Each week, the Flourish team would like to recommend resources that will help you on your journey of Church Renewal. While we don’t endorse every single idea from every single resource we are attempting to cultivate a useful resource list for you.
Resource: Deep Work, by Cal Newport
Background: Cal Newport went from well-known to international star with his 2019 book Digital Minimalism (A New York Times Bestseller and also highly recommended. One of the pastors I coached gave up his smartphone as a result of reading the book. He got a lot more productive as a result!) Interestingly, Cal’s vocational specialty is not social sciences or consulting. He’s a young tenured computer science professor at Georgetown who specializes in things I don’t understand. How did he get there so young? He learned how to do Deep Work.

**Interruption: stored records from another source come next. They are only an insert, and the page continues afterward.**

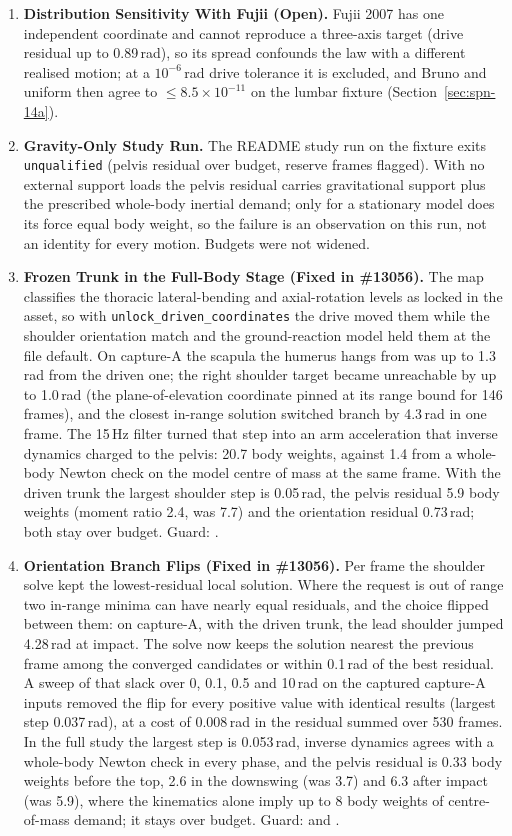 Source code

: \documentclass[11pt,a4paper]{article}
\begin{document}
\begin{enumerate}
  \item \textbf{Distribution Sensitivity With Fujii (Open).} Fujii 2007 has one independent coordinate and cannot reproduce a three-axis target (drive residual up to 0.89\,rad), so its spread confounds the law with a different realised motion; at a $10^{-6}$\,rad drive tolerance it is excluded, and Bruno and uniform then agree to $\le 8.5\times10^{-11}$ on the lumbar fixture (Section~\ref{sec:spn-14a}).
  \item \textbf{Gravity-Only Study Run.} The README study run on the fixture exits \texttt{unqualified} (pelvis residual over budget, reserve frames flagged). With no external support loads the pelvis residual carries gravitational support plus the prescribed whole-body inertial demand; only for a stationary model does its force equal body weight, so the failure is an observation on this run, not an identity for every motion. Budgets were not widened.
  \item \textbf{Frozen Trunk in the Full-Body Stage (Fixed in \#13056).} The map classifies the thoracic lateral-bending and axial-rotation levels as locked in the asset, so with \texttt{unlock\_driven\_coordinates} the drive moved them while the shoulder orientation match and the ground-reaction model held them at the file default. On capture-A the scapula the humerus hangs from was up to 1.3\,rad from the driven one; the right shoulder target became unreachable by up to 1.0\,rad (the plane-of-elevation coordinate pinned at its range bound for 146 frames), and the closest in-range solution switched branch by 4.3\,rad in one frame. The 15\,Hz filter turned that step into an arm acceleration that inverse dynamics charged to the pelvis: 20.7 body weights, against 1.4 from a whole-body Newton check on the model centre of mass at the same frame. With the driven trunk the largest shoulder step is 0.05\,rad, the pelvis residual 5.9 body weights (moment ratio 2.4, was 7.7) and the orientation residual 0.73\,rad; both stay over budget. Guard: .
  \item \textbf{Orientation Branch Flips (Fixed in \#13056).} Per frame the shoulder solve kept the lowest-residual local solution. Where the request is out of range two in-range minima can have nearly equal residuals, and the choice flipped between them: on capture-A, with the driven trunk, the lead shoulder jumped 4.28\,rad at impact. The solve now keeps the solution nearest the previous frame among the converged candidates or within 0.1\,rad of the best residual. A sweep of that slack over 0, 0.1, 0.5 and 10\,rad on the captured capture-A inputs removed the flip for every positive value with identical results (largest step 0.037\,rad), at a cost of 0.008\,rad in the residual summed over 530 frames. In the full study the largest step is 0.053\,rad, inverse dynamics agrees with a whole-body Newton check in every phase, and the pelvis residual is 0.33 body weights before the top, 2.6 in the downswing (was 3.7) and 6.3 after impact (was 5.9), where the kinematics alone imply up to 8 body weights of centre-of-mass demand; it stays over budget. Guard:  and .

\end{enumerate}
\end{document}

Take-aways: Ministry leaders have unique kinds of responsibilities. Mixing “people work” with tasks and projects is challenging if invigorating. However, why is it that when I was pastoring a local church so many times the projects didn’t get done. You know those things in an Eisenhower box that are “important” but not “urgent”? Or even in my life now, why do these resource posts take me on average of more than an hour to write. One word… distraction. Newport’s wisdom is in the realm of helping you learn how to tune out distraction and experience what Mihaly Csikszentmihalyi calls “flow” while going about your work. Newport warns that we are losing the ability to do “Deep Work” like long-form writing. Scarily for pastors and other ministry leaders I see very few people engaged in long-form prayer. We are losing the ability to concentrate on the same thing (no matter what the thing) for long periods of time. The downside of this is that there are certain kinds of endeavors (like long-form prayer!) that require that ability. It is a challenging and needful book. (H/T to Pastor David Scott who alerted me to this book’s existence several years ago)
Bonus content: Pastor James Hopkins wrote a fine review of the book and he links to an interview of Cal Newport on the City of God Podcast.